British Foreign Secretary Liz Truss will call on liberal allies to “face global aggressors” in a highly-charged speech aimed at Russia and China on Friday.
Truss will state in a speech at the Lowy Institute, a Sydney-based think tank, that Moscow and Beijing “were encouraged in a way we have not seen since the Cold War”, according to a copy of her remarks. seen by the Financial Times.

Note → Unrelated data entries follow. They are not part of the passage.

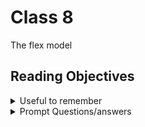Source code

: # Class 8

The flex model
## Reading Objectives

<details markdown="block"><summary>Useful to remember</summary>

![Alt text](https://developer.mozilla.org/en-US/docs/Learn/CSS/CSS_layout/Flexbox/flex_terms.png)

> From mozilla documentation

#### Columns or Rows

Flex-direction default set to row, but can be changed to column flex-direction: column

#### Wrapping

![Alt text](https://developer.mozilla.org/en-US/docs/Learn/CSS/CSS_layout/Flexbox/flexbox-example3.png)

Sometimes our flexbox can overflow their container and break the layout--like this issue in our cookiestand website when we implemented the input boxes.

![Caption](images/Screenshot2329.png)

When this happens we can use flex-wrap to our section rule, and also change our article to 200px

We can also adjust the text from the left side of the flexbox to the right side of the flexbox with the flow-direction: row-reverse

[Flexbox Cheatsheet](https://css-tricks.com/snippets/css/a-guide-to-flexbox/)




</details>

<details markdown="block"><summary>Prompt Questions/answers</summary>


Reading
Learn CSS - Flexbox

### 1. Flexbox is designed for one-dimensional content. Explain what this means.

Flexbox is designed for one-dimensional content, or content that lies on a single axis, either horizontally or vertically.

### 2. Explain the difference between the main axis and cross axis.

The main axis is the primary axis which the flex items are arranged. While the cross axis is the secondary axis that is perpendicular to the main axis.

### 3. How can using certain properties of flexbox negatively impact accessibility?

The reordering of flex items only happens for the visual order, not the logical order. THis means that it could make it inaccessible for screen readers.


CSS Layout - Flexbox

Read up to “Flex-Flow Shorthand”

### 4. What are some advantages of using flexbox over float?

They make it easier to create responsive layouts, are more intuitive and easier to learn, and provide better allignemnt and spacing control.

### 5. How does this topic connect with your long term goals?

I think Flexbox will make front end a lot more accessible for me as it's the responsiveness that always seems overwhelming to me.

</details>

Truss and Ben Wallace, the British defense secretary, are in Sydney for talks with the Australian government on closer security ties after the signing of the Aukus deal last year. The agreement between London, Canberra and Washington is designed to enable Australia to acquire nuclear-powered submarines as part of an effort to counter an increasingly assertive China.
Foreign Minister Vladimir Putin calls on Russian President Vladimir Putin to step down conflict with Ukraine “before making a massive strategic mistake”.
Moscow has amassed more than 100,000 troops on its border with Ukraine and Western allies, including the US, EU and UK, have warned that Putin may plan an invasion. Russia has denied any such intentions.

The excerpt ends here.